Re: pg autoscaler vs omap pools

Sage Weil <sweil@xxxxxxxxxx> · Wed, 20 Mar 2019 05:17:10 +0000 (UTC)

On Tue, 19 Mar 2019, Patrick Donnelly wrote:
> > > This would effectively be hacking an IOP bias in for omap-centric
> > > pools, on the data size-versus-heat tradeoff we've always had to deal
> > > with. A more generic solution would be for the balancer to explicitly
> > > account for both data size and IO activity. Right?
> >
> > Yeah, that's a better way to frame it!
> >
> > > Now, this is definitely not necessarily a better solution for the
> > > needs we have, but are we comfortable taking the quick hack instead?
> > > Especially since the omap data is often on a different set of drives,
> > > I'm not totally sure we need a size-based equalizer...
> >
> > So, instead of a configurable for an omap multiplier, perhaps instead we
> > have a per-pool property that is an IOPS bias (e.g., 10x in this case).  I
> > think this is a situation where we don't/can't automagically determine
> > that bias by measuring workload because workload and heat is ephemeral
> > while placement and rebalancing are hugely expensive.  We wouldn't want to
> > adjust placement automatically.
> >
> > How about pool property pg_autoscale_bias, and we have rgw and cephfs set
> > those automatically somewhere on the appropriate pools?
> 
> I'm wondering if the bias is really necessary if we can just set the
> pg_num_min at file system metadata pool / rgw index pool creation (or
> before turning on the autoscaler)?
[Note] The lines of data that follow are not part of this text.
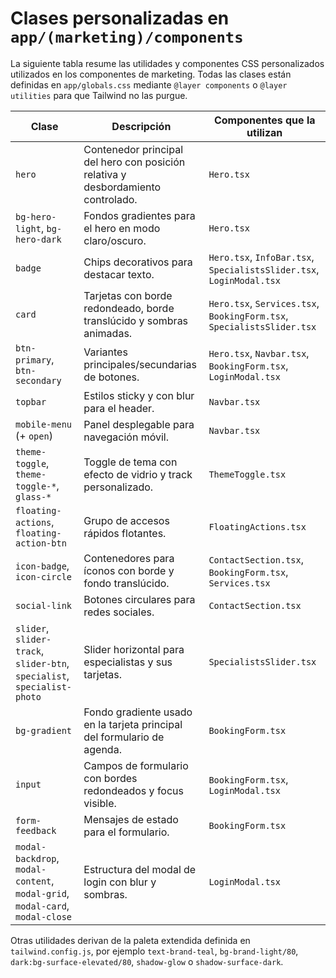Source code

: # Clases personalizadas en `app/(marketing)/components`

La siguiente tabla resume las utilidades y componentes CSS personalizados utilizados en los componentes de marketing. Todas las clases están definidas en `app/globals.css` mediante `@layer components` o `@layer utilities` para que Tailwind no las purgue.

| Clase | Descripción | Componentes que la utilizan |
| --- | --- | --- |
| `hero` | Contenedor principal del hero con posición relativa y desbordamiento controlado. | `Hero.tsx` |
| `bg-hero-light`, `bg-hero-dark` | Fondos gradientes para el hero en modo claro/oscuro. | `Hero.tsx` |
| `badge` | Chips decorativos para destacar texto. | `Hero.tsx`, `InfoBar.tsx`, `SpecialistsSlider.tsx`, `LoginModal.tsx` |
| `card` | Tarjetas con borde redondeado, borde translúcido y sombras animadas. | `Hero.tsx`, `Services.tsx`, `BookingForm.tsx`, `SpecialistsSlider.tsx` |
| `btn-primary`, `btn-secondary` | Variantes principales/secundarias de botones. | `Hero.tsx`, `Navbar.tsx`, `BookingForm.tsx`, `LoginModal.tsx` |
| `topbar` | Estilos sticky y con blur para el header. | `Navbar.tsx` |
| `mobile-menu` (+ `open`) | Panel desplegable para navegación móvil. | `Navbar.tsx` |
| `theme-toggle`, `theme-toggle-*`, `glass-*` | Toggle de tema con efecto de vidrio y track personalizado. | `ThemeToggle.tsx` |
| `floating-actions`, `floating-action-btn` | Grupo de accesos rápidos flotantes. | `FloatingActions.tsx` |
| `icon-badge`, `icon-circle` | Contenedores para íconos con borde y fondo translúcido. | `ContactSection.tsx`, `BookingForm.tsx`, `Services.tsx` |
| `social-link` | Botones circulares para redes sociales. | `ContactSection.tsx` |
| `slider`, `slider-track`, `slider-btn`, `specialist`, `specialist-photo` | Slider horizontal para especialistas y sus tarjetas. | `SpecialistsSlider.tsx` |
| `bg-gradient` | Fondo gradiente usado en la tarjeta principal del formulario de agenda. | `BookingForm.tsx` |
| `input` | Campos de formulario con bordes redondeados y focus visible. | `BookingForm.tsx`, `LoginModal.tsx` |
| `form-feedback` | Mensajes de estado para el formulario. | `BookingForm.tsx` |
| `modal-backdrop`, `modal-content`, `modal-grid`, `modal-card`, `modal-close` | Estructura del modal de login con blur y sombras. | `LoginModal.tsx` |

Otras utilidades derivan de la paleta extendida definida en `tailwind.config.js`, por ejemplo `text-brand-teal`, `bg-brand-light/80`, `dark:bg-surface-elevated/80`, `shadow-glow` o `shadow-surface-dark`.
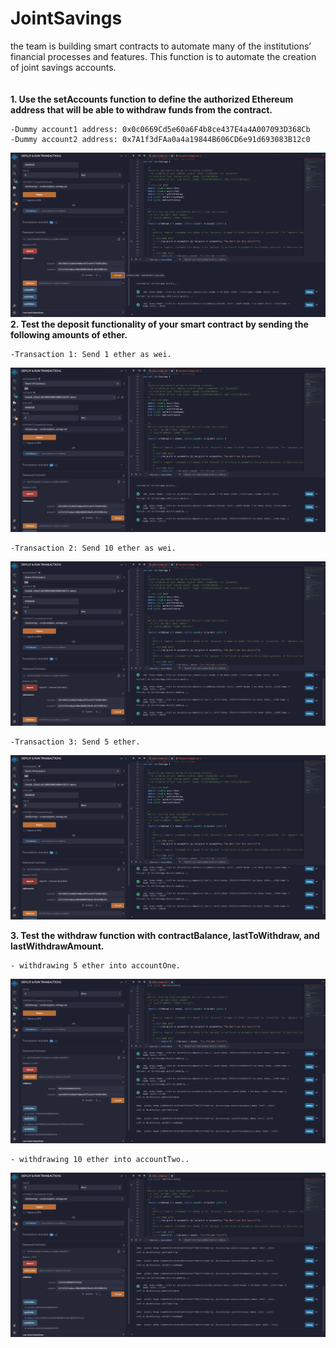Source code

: # JointSavings
the team is building smart contracts to automate many of the institutions’ financial processes and features. This function is to automate the creation of joint savings accounts.
</br></br></br>
**1. Use the setAccounts function to define the authorized Ethereum address that will be able to withdraw funds from the contract.**

	-Dummy account1 address: 0x0c0669Cd5e60a6F4b8ce437E4a4A007093D368Cb
	-Dummy account2 address: 0x7A1f3dFAa0a4a19844B606CD6e91d693083B12c0

![alt text](https://github.com/wf880180/JointSavings/blob/main/Execution_Results/SetAccount.png)
**2. Test the deposit functionality of your smart contract by sending the following amounts of ether.**

	-Transaction 1: Send 1 ether as wei.
![alt text](https://github.com/wf880180/JointSavings/blob/main/Execution_Results/1ETH_wei.png)

	-Transaction 2: Send 10 ether as wei.
![alt text](https://github.com/wf880180/JointSavings/blob/main/Execution_Results/10ETH_wei.png)

	-Transaction 3: Send 5 ether.
![alt text](https://github.com/wf880180/JointSavings/blob/main/Execution_Results/5ETH.png)

**3. Test the withdraw function with contractBalance, lastToWithdraw, and lastWithdrawAmount.**

	- withdrawing 5 ether into accountOne.
![alt text](https://github.com/wf880180/JointSavings/blob/main/Execution_Results/withdraw_5ETH.png)

	- withdrawing 10 ether into accountTwo..
![alt text](https://github.com/wf880180/JointSavings/blob/main/Execution_Results/withdraw_10ETH.png)
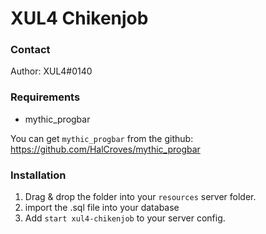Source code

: # XUL4 Chikenjob

### Contact
Author: XUL4#0140

### Requirements
- mythic_progbar

You can get `mythic_progbar` from the github:
https://github.com/HalCroves/mythic_progbar

### Installation
1) Drag & drop the folder into your `resources` server folder.
2) import the .sql file into your database
3) Add `start xul4-chikenjob` to your server config.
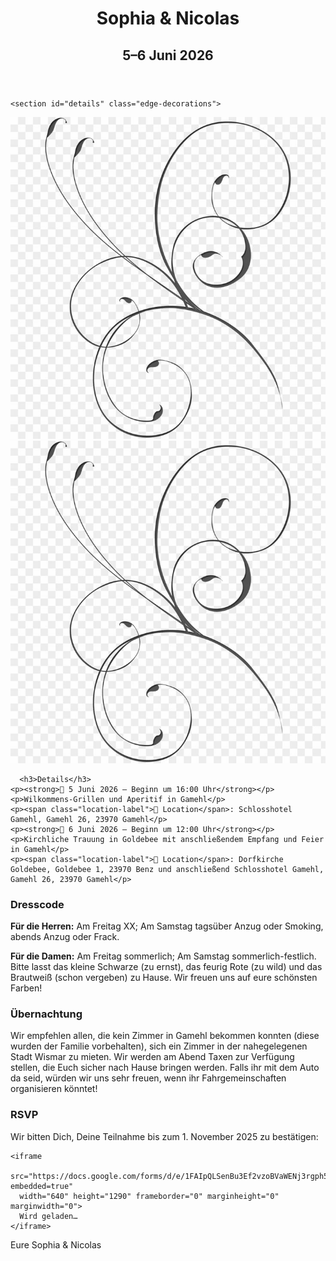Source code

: <html lang="en">
<head>
  <meta charset="UTF-8" />
  <meta name="viewport" content="width=device-width, initial-scale=1.0" />
  <title>Sophia & Nicolas Hochzeit</title>
  <link rel="stylesheet" href="style.css" />
  <link href="https://fonts.googleapis.com/css2?family=Merriweather&family=Playfair+Display:wght@700&display=swap" rel="stylesheet">
</head>
<body>

  <header>
    <h1>Sophia & Nicolas</h1>
    <h2>5–6 Juni 2026</h2>
  </header>

    <section id="details" class="edge-decorations">
  <img src="https://raw.githubusercontent.com/SoSo031097/wedding-Sophia-Nico/main/assets/images/image.png" alt="" class="edge flourish left">
  <img src="https://raw.githubusercontent.com/SoSo031097/wedding-Sophia-Nico/main/assets/images/image.png" alt="" class="edge flourish right">
  
      <h3>Details</h3>
    <p><strong>📅 5 Juni 2026 – Beginn um 16:00 Uhr</strong></p>
    <p>Wilkommens-Grillen und Aperitif in Gamehl</p>
    <p><span class="location-label">📍 Location</span>: Schlosshotel Gamehl, Gamehl 26, 23970 Gamehl</p>
    <p><strong>📅 6 Juni 2026 – Beginn um 12:00 Uhr</strong></p>
    <p>Kirchliche Trauung in Goldebee mit anschließendem Empfang und Feier in Gamehl</p>
    <p><span class="location-label">📍 Location</span>: Dorfkirche Goldebee, Goldebee 1, 23970 Benz und anschließend Schlosshotel Gamehl, Gamehl 26, 23970 Gamehl</p>
  </section>

   <section id="Dresscode">
  <h3>Dresscode</h3>
  <p><strong>Für die Herren:</strong> Am Freitag XX; Am Samstag tagsüber Anzug oder Smoking, abends Anzug oder Frack.</p>
  <p><strong>Für die Damen:</strong> Am Freitag sommerlich; Am Samstag sommerlich-festlich. Bitte lasst das kleine Schwarze (zu ernst), das feurig Rote (zu wild) und das Brautweiß (schon vergeben) zu Hause. Wir freuen uns auf eure schönsten Farben!</p>
</section>

 <section id="Übernachtung">
  <h3>Übernachtung</h3>
  <p>Wir empfehlen allen, die kein Zimmer in Gamehl bekommen konnten (diese wurden der Familie vorbehalten), sich ein Zimmer in der nahegelegenen Stadt Wismar zu mieten. Wir werden  am Abend Taxen zur Verfügung stellen, die Euch sicher nach Hause bringen werden. Falls ihr mit dem Auto da seid, würden wir uns sehr freuen, wenn ihr Fahrgemeinschaften organisieren könntet!</p>
</section>

  <section id="rsvp">
    <h3>RSVP</h3>
    <p>Wir bitten Dich, Deine Teilnahme bis zum 1. November 2025 zu bestätigen:</p>

    <iframe 
      src="https://docs.google.com/forms/d/e/1FAIpQLSenBu3Ef2vzoBVaWENj3rgph5LsBBgLZ7NyGDs5ZcTqf1ZkhQ/viewform?embedded=true" 
      width="640" height="1290" frameborder="0" marginheight="0" marginwidth="0">
      Wird geladen…
    </iframe> 
  </section>

  <footer>
    <p>Eure Sophia & Nicolas</p>
  </footer>

</body>
</html>
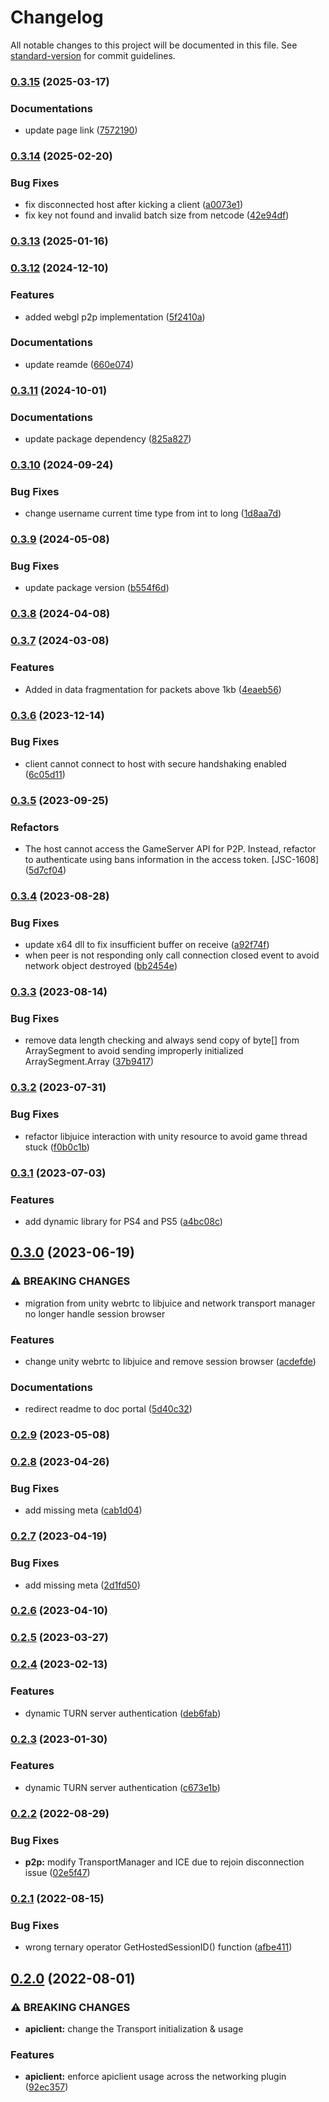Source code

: # Changelog

All notable changes to this project will be documented in this file. See [standard-version](https://github.com/conventional-changelog/standard-version) for commit guidelines.

### [0.3.15](https://github.com/AccelByte/accelbyte-unity-networking/branches/compare/0.3.15%0D0.3.14) (2025-03-17)


### Documentations

* update page link ([7572190](https://github.com/AccelByte/accelbyte-unity-networking/commits/7572190360ec16da8a378032b982fbef100bd3b2))

### [0.3.14](https://github.com/AccelByte/accelbyte-unity-networking/branches/compare/0.3.14%0D0.3.13) (2025-02-20)


### Bug Fixes

* fix disconnected host after kicking a client ([a0073e1](https://github.com/AccelByte/accelbyte-unity-networking/commits/a0073e1517bdbb74045da91f30e0398731fe09e5))
* fix key not found and invalid batch size from netcode ([42e94df](https://github.com/AccelByte/accelbyte-unity-networking/commits/42e94df610e348440a5ab34967a14b01453be640))

### [0.3.13](https://github.com/AccelByte/accelbyte-unity-networking/branches/compare/0.3.13%0D0.3.12) (2025-01-16)

### [0.3.12](https://github.com/AccelByte/accelbyte-unity-networking/branches/compare/0.3.12%0D0.3.11) (2024-12-10)


### Features

* added webgl p2p implementation ([5f2410a](https://github.com/AccelByte/accelbyte-unity-networking/commits/5f2410abaa3d21e07c6426206ab5ff5ff23edb2a))


### Documentations

* update reamde ([660e074](https://github.com/AccelByte/accelbyte-unity-networking/commits/660e074ca56ee9f0a4be9a87fe2a2c83c13607a9))

### [0.3.11](https://github.com/AccelByte/accelbyte-unity-networking/branches/compare/0.3.11%0D0.3.10) (2024-10-01)


### Documentations

* update package dependency ([825a827](https://github.com/AccelByte/accelbyte-unity-networking/commits/825a827819a4976b005ceabb798be5674f59d457))

### [0.3.10](https://github.com/AccelByte/accelbyte-unity-networking/branches/compare/0.3.10%0D0.3.9) (2024-09-24)


### Bug Fixes

* change username current time type from int to long ([1d8aa7d](https://github.com/AccelByte/accelbyte-unity-networking/commits/1d8aa7def84c2df1c04b08eec59e287434012f6c))

### [0.3.9](https://github.com/AccelByte/accelbyte-unity-networking/branches/compare/0.3.9%0D0.3.8) (2024-05-08)


### Bug Fixes

* update package version ([b554f6d](https://github.com/AccelByte/accelbyte-unity-networking/commits/b554f6dddff3f09c709c89c40c54e76e1e80de86))

### [0.3.8](https://github.com/AccelByte/accelbyte-unity-networking/branches/compare/0.3.8%0D0.3.7) (2024-04-08)

### [0.3.7](https://github.com/AccelByte/accelbyte-unity-networking/branches/compare/0.3.7%0D0.3.6) (2024-03-08)


### Features

* Added in data fragmentation for packets above 1kb ([4eaeb56](https://github.com/AccelByte/accelbyte-unity-networking/commits/4eaeb5689c0cd31a64bce4d7081d20ce259ff323))

### [0.3.6](https://github.com/AccelByte/accelbyte-unity-networking/branches/compare/0.3.6%0D0.3.5) (2023-12-14)


### Bug Fixes

* client cannot connect to host with secure handshaking enabled ([6c05d11](https://github.com/AccelByte/accelbyte-unity-networking/commits/6c05d115d381f9f340949d15589730eda5c413c7))

### [0.3.5](https://github.com/AccelByte/accelbyte-unity-networking/branches/compare/0.3.5%0D0.3.4) (2023-09-25)


### Refactors

* The host cannot access the GameServer API for P2P. Instead, refactor to authenticate using bans information in the access token. [JSC-1608] ([5d7cf04](https://github.com/AccelByte/accelbyte-unity-networking/commits/5d7cf040b670bdab851b42841bf64ed67b63ae5d))

### [0.3.4](https://github.com/AccelByte/accelbyte-unity-networking/branches/compare/0.3.4%0D0.3.3) (2023-08-28)


### Bug Fixes

* update x64 dll to fix insufficient buffer on receive ([a92f74f](https://github.com/AccelByte/accelbyte-unity-networking/commits/a92f74f027447108a26906d2f51c9f32c8e9ae34))
* when peer is not responding only call connection closed event to avoid network object destroyed ([bb2454e](https://github.com/AccelByte/accelbyte-unity-networking/commits/bb2454e30056ce290357ae9ba6d651b63c0a18e3))

### [0.3.3](https://github.com/AccelByte/accelbyte-unity-networking/branches/compare/0.3.3%0D0.3.2) (2023-08-14)


### Bug Fixes

* remove data length checking and always send copy of byte[] from ArraySegment to avoid sending improperly initialized ArraySegment.Array ([37b9417](https://github.com/AccelByte/accelbyte-unity-networking/commits/37b94173b8d18ba815336e3f20c68b93c1e2e440))

### [0.3.2](https://github.com/AccelByte/accelbyte-unity-networking/branches/compare/0.3.2%0D0.3.1) (2023-07-31)


### Bug Fixes

* refactor libjuice interaction with unity resource to avoid game thread stuck ([f0b0c1b](https://github.com/AccelByte/accelbyte-unity-networking/commits/f0b0c1bd8fac50450cd335ca0ad2f8deecb19720))

### [0.3.1](https://github.com/AccelByte/accelbyte-unity-networking/branches/compare/0.3.1%0D0.3.0) (2023-07-03)


### Features

* add dynamic library for PS4 and PS5 ([a4bc08c](https://github.com/AccelByte/accelbyte-unity-networking/commits/a4bc08ce6a674898342cee57bbcbda96e09d4dcb))

## [0.3.0](https://github.com/AccelByte/accelbyte-unity-networking/branches/compare/0.3.0%0D0.2.9) (2023-06-19)


### ⚠ BREAKING CHANGES

* migration from unity webrtc to libjuice and network transport manager no longer handle session browser

### Features

* change unity webrtc to libjuice and remove session browser ([acdefde](https://github.com/AccelByte/accelbyte-unity-networking/commits/acdefde94a89140d9a5acc78b344c2389f5791f7))


### Documentations

* redirect readme to doc portal ([5d40c32](https://github.com/AccelByte/accelbyte-unity-networking/commits/5d40c32e626f6f445b4321cba3d637b30dca2f56))

### [0.2.9](https://github.com/AccelByte/accelbyte-unity-networking/branches/compare/0.2.9%0D0.2.8) (2023-05-08)

### [0.2.8](https://github.com/AccelByte/accelbyte-unity-networking/branches/compare/0.2.8%0D0.2.7) (2023-04-26)


### Bug Fixes

* add missing meta ([cab1d04](https://github.com/AccelByte/accelbyte-unity-networking/commits/cab1d04a7aa369db8da06f9ad86319ecda4cd305))

### [0.2.7](https://github.com/AccelByte/accelbyte-unity-networking/branches/compare/0.2.7%0D0.2.6) (2023-04-19)


### Bug Fixes

* add missing meta ([2d1fd50](https://github.com/AccelByte/accelbyte-unity-networking/commits/2d1fd504f861789d45f34352a79b619f3e6c285f))

### [0.2.6](https://github.com/AccelByte/accelbyte-unity-networking/branches/compare/0.2.6%0D0.2.5) (2023-04-10)

### [0.2.5](https://github.com/AccelByte/accelbyte-unity-networking/branches/compare/0.2.5%0D0.2.4) (2023-03-27)

### [0.2.4](https://github.com/AccelByte/accelbyte-unity-networking/branches/compare/0.2.4%0D0.2.3) (2023-02-13)


### Features

* dynamic TURN server authentication ([deb6fab](https://github.com/AccelByte/accelbyte-unity-networking/commits/deb6fabf81653e7f40cb6ae1b62657bf760e02cf))

### [0.2.3](https://github.com/AccelByte/accelbyte-unity-networking/branches/compare/0.2.3%0D0.2.2) (2023-01-30)


### Features

* dynamic TURN server authentication ([c673e1b](https://github.com/AccelByte/accelbyte-unity-networking/commits/c673e1b996713eb0240a4d499eeed8933fc10d01))

### [0.2.2](https://github.com/AccelByte/accelbyte-unity-networking/branches/compare/0.2.2%0D0.2.1) (2022-08-29)


### Bug Fixes

* **p2p:** modify TransportManager and ICE due to rejoin disconnection issue ([02e5f47](https://github.com/AccelByte/accelbyte-unity-networking/commits/02e5f4721b94b5517c33893cb556089a10cf6b6e))

### [0.2.1](https://github.com/AccelByte/accelbyte-unity-networking/branches/compare/0.2.1%0D0.2.0) (2022-08-15)


### Bug Fixes

* wrong ternary operator GetHostedSessionID() function ([afbe411](https://github.com/AccelByte/accelbyte-unity-networking/commits/afbe4116c117c71ee2742cab11333a8acd71bc77))

## [0.2.0](https://github.com/AccelByte/accelbyte-unity-networking/branches/compare/0.2.0%0D0.1.0) (2022-08-01)


### ⚠ BREAKING CHANGES

* **apiclient:** change the Transport initialization & usage

### Features

* **apiclient:** enforce apiclient usage across the networking plugin ([92ec357](https://github.com/AccelByte/accelbyte-unity-networking/commits/92ec357e7a815fd05dd8a894b88d1733eaa3d107))
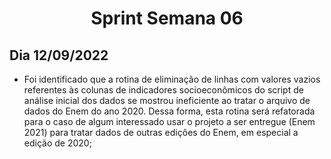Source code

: <h1 align="center"> Sprint Semana 06 </h1>


## Dia 12/09/2022
- Foi identificado que a rotina de eliminação de linhas com valores vazios referentes às colunas de indicadores socioeconômicos do script de análise inicial dos dados se mostrou ineficiente ao tratar o arquivo de dados do Enem do ano 2020. Dessa forma, esta rotina será refatorada para o caso de algum interessado usar o projeto a ser entregue (Enem 2021) para tratar dados de outras edições do Enem, em especial a edição de 2020;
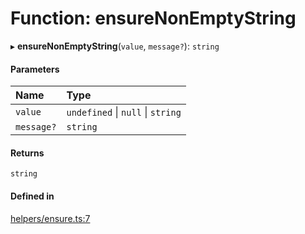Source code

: # Function: ensureNonEmptyString

▸ **ensureNonEmptyString**(`value`, `message?`): `string`

#### Parameters

| Name | Type |
| :------ | :------ |
| `value` | `undefined` \| ``null`` \| `string` |
| `message?` | `string` |

#### Returns

`string`

#### Defined in

[helpers/ensure.ts:7](https://github.com/coda/packs-sdk/blob/main/helpers/ensure.ts#L7)
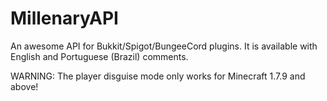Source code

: MillenaryAPI
============

An awesome API for Bukkit/Spigot/BungeeCord plugins.
It is available with English and Portuguese (Brazil) comments.

WARNING: The player disguise mode only works for Minecraft 1.7.9 and above!
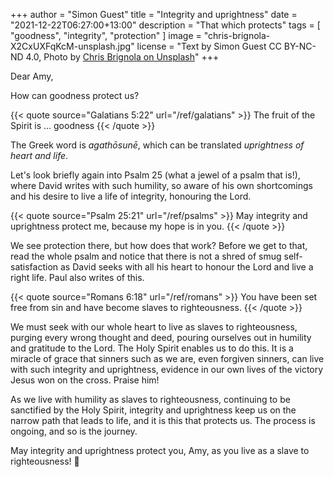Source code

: +++
author = "Simon Guest"
title = "Integrity and uprightness"
date = "2021-12-22T06:27:00+13:00"
description = "That which protects"
tags = [ "goodness", "integrity", "protection" ]
image = "chris-brignola-X2CxUXFqKcM-unsplash.jpg"
license = "Text by Simon Guest CC BY-NC-ND 4.0, Photo by [Chris Brignola on Unsplash](https://unsplash.com/photos/X2CxUXFqKcM)"
+++

Dear Amy,

How can goodness protect us?

{{< quote source="Galatians 5:22" url="/ref/galatians" >}}
The fruit of the Spirit is ... goodness
{{< /quote >}}

The Greek word is _agathōsunē_, which can be translated _uprightness of heart and life_.

Let's look briefly again into Psalm 25 (what a jewel of a psalm that is!), where David writes with such humility, so aware of his own shortcomings and his desire to live a life of integrity, honouring the Lord.

{{< quote source="Psalm 25:21" url="/ref/psalms" >}}
May integrity and uprightness protect me, because my hope is in you.
{{< /quote >}}

We see protection there, but how does that work? Before we get to that, read the whole psalm and notice that there is not a shred of smug self-satisfaction as David seeks with all his heart to honour the Lord and live a right life. Paul also writes of this.

{{< quote source="Romans 6:18" url="/ref/romans" >}}
You have been set free from sin and have become slaves to righteousness.
{{< /quote >}}

We must seek with our whole heart to live as slaves to righteousness, purging every wrong thought and deed, pouring ourselves out in humility and gratitude to the Lord. The Holy Spirit enables us to do this. It is a miracle of grace that sinners such as we are, even forgiven sinners, can live with such integrity and uprightness, evidence in our own lives of the victory Jesus won on the cross. Praise him!

As we live with humility as slaves to righteousness, continuing to be sanctified by the Holy Spirit, integrity and uprightness keep us on the narrow path that leads to life, and it is this that protects us. The process is ongoing, and so is the journey.

May integrity and uprightness protect you, Amy, as you live as a slave to righteousness! 🙏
I would think that the difference
> between e.g. 32 PGs versus 64 PGs will not be significant for a
> metadata pool in terms of recovery or performance when we're looking
> at only a hundred or so gigabytes of omap data. The difference between
> 4 PGs and 32 PGs *is* significant though. So, maybe setting a
> reasonable min is enough?

Do you mean a min of 32 for *any* pool?  That would be a problem for pools 
like device_health_metrics.

If we set a PG min on omap pools like rgw index and cephfs metadata, then 
it's the same amount of "work" as setting a multiplier for those pools.  
But I think you might be right that a min of 32 may make more sense 
in those cases since we don't tend to have a zillion of them and we want 
good distribution out of the gate when they are empty.

I'm somewhat inclined to still have a multiplier, though, so that they 
also continue to scale up when they get big...

sage